You sound like you’ve got a good read on all this, are weighing things according to your own emotional calculus. 

I can’t help but observe that it seems that her pain seems to be at the center or your emotional interest in her and your bond. No deep feelings, then intimate talks about her ex, and now feelings. Makes sense: sounds like you have some of that yourself in your rear view mirror, and breakups, as this site affirms daily, are a source of instant connection between people. 

In your shoes I’d be mindful that that pain, and all this fear, are not permanent conditions. Yet together you breathe power into it all, or can, if it’s a frequent subject of conversation  Try not to spend too much time on all that, in short, as in the big picture she’s going to most drawn to someone ho sees her as strong, not fragile. 

I do think you’re splitting some very fine hairs. That she is most at ease with you when concepts like dating and relationships are unspeakable is very revealing and worth observing  Have fun, enjoy yourself. Wherever it all goes is going to be just fine  

 

I think I have a decent read, when I step back and stop overthinking or trying to find something wrong. When I stop letting insecurity get the best of me.

Her pain was certainly in the forefront. I was an outlet initially for her to talk to about that. However, since it became clear to her that I grew something for her, she fortunately has stopped essentially all the Ex talk. Which honestly I appreciate, it signifies to me that she understands I will not be here to be used and a shoulder to cry on, but I am actually interested in her. 

The concept of dating and a relationship between us are not unspoken. I have made it pretty clear to her that I see her as more than a friend or some fling. That in time, if I don't feel it going somewhere, I will unfortunately not be around. 
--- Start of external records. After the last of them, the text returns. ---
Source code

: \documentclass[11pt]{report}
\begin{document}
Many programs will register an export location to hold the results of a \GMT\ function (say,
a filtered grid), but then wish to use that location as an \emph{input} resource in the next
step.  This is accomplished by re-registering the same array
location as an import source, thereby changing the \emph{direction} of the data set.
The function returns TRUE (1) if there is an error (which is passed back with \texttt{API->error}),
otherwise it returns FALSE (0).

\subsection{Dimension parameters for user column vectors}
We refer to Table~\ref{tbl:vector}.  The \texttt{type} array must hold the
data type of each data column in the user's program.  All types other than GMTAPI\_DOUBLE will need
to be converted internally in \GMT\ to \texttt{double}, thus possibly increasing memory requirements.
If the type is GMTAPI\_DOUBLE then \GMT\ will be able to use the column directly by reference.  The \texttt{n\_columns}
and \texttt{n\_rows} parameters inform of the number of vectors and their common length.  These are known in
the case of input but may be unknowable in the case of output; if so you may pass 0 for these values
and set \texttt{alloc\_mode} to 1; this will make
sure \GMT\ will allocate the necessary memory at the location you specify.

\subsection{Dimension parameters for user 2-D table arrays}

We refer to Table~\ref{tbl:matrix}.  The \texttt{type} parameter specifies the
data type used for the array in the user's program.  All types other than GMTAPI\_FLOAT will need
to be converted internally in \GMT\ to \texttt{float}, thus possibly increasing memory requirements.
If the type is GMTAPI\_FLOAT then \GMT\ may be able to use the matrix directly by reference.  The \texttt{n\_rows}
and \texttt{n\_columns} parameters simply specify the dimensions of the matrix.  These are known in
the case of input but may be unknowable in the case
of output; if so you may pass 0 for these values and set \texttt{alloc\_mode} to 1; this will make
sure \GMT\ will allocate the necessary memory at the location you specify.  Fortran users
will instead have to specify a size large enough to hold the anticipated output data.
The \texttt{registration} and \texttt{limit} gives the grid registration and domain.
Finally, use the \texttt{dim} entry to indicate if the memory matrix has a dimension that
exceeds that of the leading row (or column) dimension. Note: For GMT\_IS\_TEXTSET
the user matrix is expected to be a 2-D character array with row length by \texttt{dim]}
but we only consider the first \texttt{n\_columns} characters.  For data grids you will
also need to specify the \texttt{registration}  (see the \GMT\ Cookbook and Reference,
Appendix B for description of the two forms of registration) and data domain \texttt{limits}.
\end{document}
She has been back home to where she is from for almost a month. I took a leap, and with her knowing about it, I flew there to visit a little. I think she really appreciated that gesture. She took delight in showing me where she grew up, taking me to some of her favorite places. I could tell the way she looked at me, touched me, etc... I could tell a distinct difference. It came from one of feelings for me too. She constantly wore a smile, held my hand everywhere we'd go, massaged me when I was driving. 

I know some cynical people, who are bitter, will read that and claim she is using me, but honestly it felt more like she was realizing this is the kind of thing she wants. So no we will see what comes of it.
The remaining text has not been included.